I literally feel like I went to bed August 31 and woke up on September 30. What a month! I remember, in my grade school days, when I couldn't wait for September, and it felt like it would never get here. I was the nerd who liked school and couldn't wait for the new year to start.
This year, the year 2014, September started out at full speed running a marathon. The first week we spent every night spending time with my dyeing mother-in-law. As strange as it sounds, those were healing days. Though it's hard to see a dear loved one like that, it was a chance to say goodbye. Memories, like her last meal. Coffee and Donuts. Her daughter feeding her pinches of the glazed donut my husband brought her, and I having the privilege of giving her sips of her coffee from a spoon. And then there's the time, when I would go into her room and say "hi" and 'love you mom', when she opened her eyes, smiled and tried to say something back. And then, after she went fully unconscious, one of the last times I held her hand. Her soft warm hand. As I walked out of the room that night, I slowly let my hand slip out of hers, feeling her so very soft warm hand glide over mine. A memory I'll forever treasure. Then that night, that September 8th night. As I stood at the end of her bed. Her loving husband on one side of her holding her hand, her daughter, my husband and daughter all standing around her bed, seeing her peacefully take her last breath. lay there so still, so peaceful. As her color left her face, I found myself asking if this was real. Waiting for her to take a breath again. And then realizing that she was gone from us but present with her sweet Heavenly Father. I picture her laughing and hugging and talking with her sister, parents, and all of her loved ones that had gone on before her.

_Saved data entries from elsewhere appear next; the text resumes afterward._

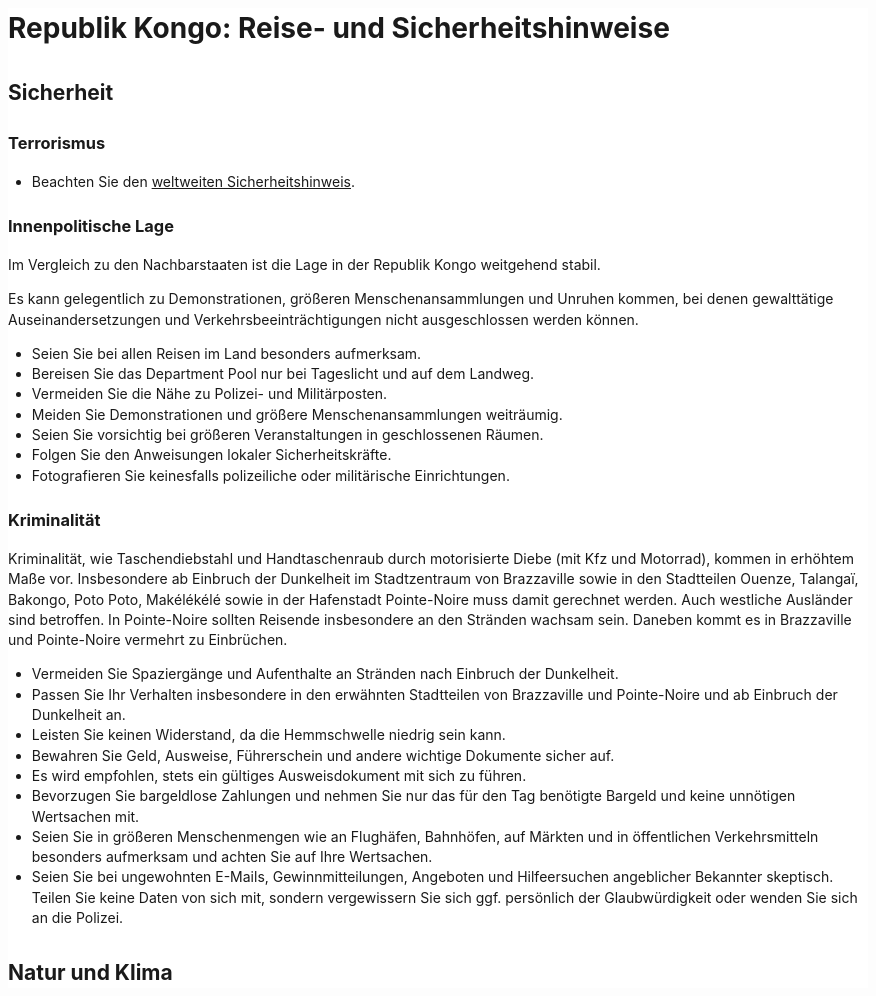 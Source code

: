 # Republik Kongo: Reise- und Sicherheitshinweise

> 

## Sicherheit

### Terrorismus

* Beachten Sie den [weltweiten Sicherheitshinweis](https://www.auswaertiges-amt.de/de/ReiseUndSicherheit/weltweiter-sicherheitshinweis/1796970 "Weltweiter Sicherheitshinweis").

### Innenpolitische Lage

Im Vergleich zu den Nachbarstaaten ist die Lage in der Republik Kongo weitgehend stabil.  

Es kann gelegentlich zu Demonstrationen, größeren Menschenansammlungen und Unruhen kommen, bei denen gewalttätige Auseinandersetzungen und Verkehrsbeeinträchtigungen nicht ausgeschlossen werden können.

* Seien Sie bei allen Reisen im Land besonders aufmerksam.
* Bereisen Sie das Department Pool nur bei Tageslicht und auf dem Landweg.
* Vermeiden Sie die Nähe zu Polizei- und Militärposten.
* Meiden Sie Demonstrationen und größere Menschenansammlungen weiträumig.
* Seien Sie vorsichtig bei größeren Veranstaltungen in geschlossenen Räumen.
* Folgen Sie den Anweisungen lokaler Sicherheitskräfte.
* Fotografieren Sie keinesfalls polizeiliche oder militärische Einrichtungen.

### Kriminalität

Kriminalität, wie Taschendiebstahl und Handtaschenraub durch motorisierte Diebe (mit Kfz und Motorrad), kommen in erhöhtem Maße vor. Insbesondere ab Einbruch der Dunkelheit im Stadtzentraum von Brazzaville sowie in den Stadtteilen Ouenze, Talangaï, Bakongo, Poto Poto, Makélékélé sowie in der Hafenstadt Pointe-Noire muss damit gerechnet werden. Auch westliche Ausländer sind betroffen. In Pointe-Noire sollten Reisende insbesondere an den Stränden wachsam sein. Daneben kommt es in Brazzaville und Pointe-Noire vermehrt zu Einbrüchen.

* Vermeiden Sie Spaziergänge und Aufenthalte an Stränden nach Einbruch der Dunkelheit.
* Passen Sie Ihr Verhalten insbesondere in den erwähnten Stadtteilen von Brazzaville und Pointe-Noire und ab Einbruch der Dunkelheit an.
* Leisten Sie keinen Widerstand, da die Hemmschwelle niedrig sein kann.
* Bewahren Sie Geld, Ausweise, Führerschein und andere wichtige Dokumente sicher auf.
* Es wird empfohlen, stets ein gültiges Ausweisdokument mit sich zu führen.
* Bevorzugen Sie bargeldlose Zahlungen und nehmen Sie nur das für den Tag benötigte Bargeld und keine unnötigen Wertsachen mit.
* Seien Sie in größeren Menschenmengen wie an Flughäfen, Bahnhöfen, auf Märkten und in öffentlichen Verkehrsmitteln besonders aufmerksam und achten Sie auf Ihre Wertsachen.
* Seien Sie bei ungewohnten E-Mails, Gewinnmitteilungen, Angeboten und Hilfeersuchen angeblicher Bekannter skeptisch. Teilen Sie keine Daten von sich mit, sondern vergewissern Sie sich ggf. persönlich der Glaubwürdigkeit oder wenden Sie sich an die Polizei.

## Natur und Klima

September 8th was quite a day. I'd be lying if I said I was strong and had courage through it all, I wasn't. Oh I know God doesn't give you more than you can handle. And I know God is in control. And I know all things work out for good for those whose trust in him. Yes I know this and more and I believe all of it. My human heart still weighs heavy. The tears still flow freely. My brain still goes blank. I'm so so happy God, Jesus, the Holy Spirit lives in me! My husband received news that morning that he had to have a heart cath that following Friday. It was suspected that he had a possible blockage. And with still a heart valve leak from a major heart valve repair only 18 months earlier, it was a possibility he could go into an open heart surgery again. Then as the day progressed he found out some other devastating news. Then we ended the day with the passing of his sweet Mother.
Yes as I said earlier, his mom went peacefully and is out of pain in Heaven, singing and laughing with the angles and all the loved ones who went before her. My husbands heart cath went smoothly and his heart is good, leak is very small, and no blockage. Now we wait on the other situation. I know all will be okay, even better than okay. We are actually excited waiting to see what God has for us. God is Holy! God is Awesome! Am I weird? Some might argue that. But, no I am blessed! Thank you Heavenly Father!
Well, now it's almost the middle of October. We are still unknown about the 'other' situation I spoke of earlier. As soon as it's safe to share what I'm talking about I will. It's mostly the unknown that's the hardest.
And I see all around me people, co-workers, family, friends, dealing with similar situations. It can get so overwhelming. All I can do is pray. Give it to God. Ask our Heavenly Father what He wants me to do. Prayer is so powerful, we have no idea. I do underestimate the power of prayer. God continuously surprises me.